The government on Wednesday also asked federal Judge Martin Feldman in New Orleans to put his order from Tuesday on hold or issue a temporary stay until the appeals court hears its request for an emergency stay, the Bloomberg financial news agency reported.
The Obama administration is locked in a legal battle with Hornbeck Offshore Services Inc and other Louisiana-based oil services companies who argue that the government's moratorium on drilling oil wells in the Gulf of Mexico would irreparably harm their businesses.
US President Barack Obama had ordered a six-month moratorium while safety and environmental issues are studied for possible new regulations in the wake of the two-month-old crude-oil gusher at a BP Plc well off the Louisiana coast.
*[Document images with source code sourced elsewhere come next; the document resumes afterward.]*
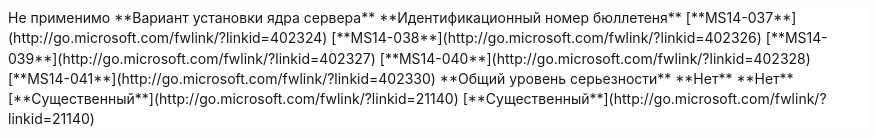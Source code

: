 </td>
<td style="border:1px solid black;">
Не применимо

</td>
</tr>
<tr>
<td style="border:1px solid black;" colspan="6">
**Вариант установки ядра сервера**

</td>
</tr>
<tr>
<td style="border:1px solid black;">
**Идентификационный номер бюллетеня**

</td>
<td style="border:1px solid black;">
[**MS14-037**](http://go.microsoft.com/fwlink/?linkid=402324)

</td>
<td style="border:1px solid black;">
[**MS14-038**](http://go.microsoft.com/fwlink/?linkid=402326)

</td>
<td style="border:1px solid black;">
[**MS14-039**](http://go.microsoft.com/fwlink/?linkid=402327)

</td>
<td style="border:1px solid black;">
[**MS14-040**](http://go.microsoft.com/fwlink/?linkid=402328)

</td>
<td style="border:1px solid black;">
[**MS14-041**](http://go.microsoft.com/fwlink/?linkid=402330)

</td>
</tr>
<tr>
<td style="border:1px solid black;">
**Общий уровень серьезности**

</td>
<td style="border:1px solid black;">
**Нет**

</td>
<td style="border:1px solid black;">
**Нет**

</td>
<td style="border:1px solid black;">
[**Существенный**](http://go.microsoft.com/fwlink/?linkid=21140)

</td>
<td style="border:1px solid black;">
[**Существенный**](http://go.microsoft.com/fwlink/?linkid=21140)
Late Tuesday, Interior Secretary Ken Salazar announced the government would issue a new moratorium order, hours after Feldman had quashed its initial drilling ban.
"We see clear evidence every day as oil spills from BP's well of the need for a pause on deepwater drilling," Salazar said. "The decision to impose a moratorium on deepwater drilling was and is the right decision."
He said the new order, which he plans to issue within days, would set aside "any doubt that a moratorium is needed, appropriate and within our authorities."
The Sierra Club environmental group has said it would join the White House in its appeal.
Feldman on Tuesday granted a preliminary injunction against the moratorium, finding it overly broad and insufficiently justified.
The moratorium, extended in May for six months, covered new deepwater offshore drilling and halted permits and active exploration of drilling opportunities off coastlines in Alaska and Virginia and in the Gulf of Mexico.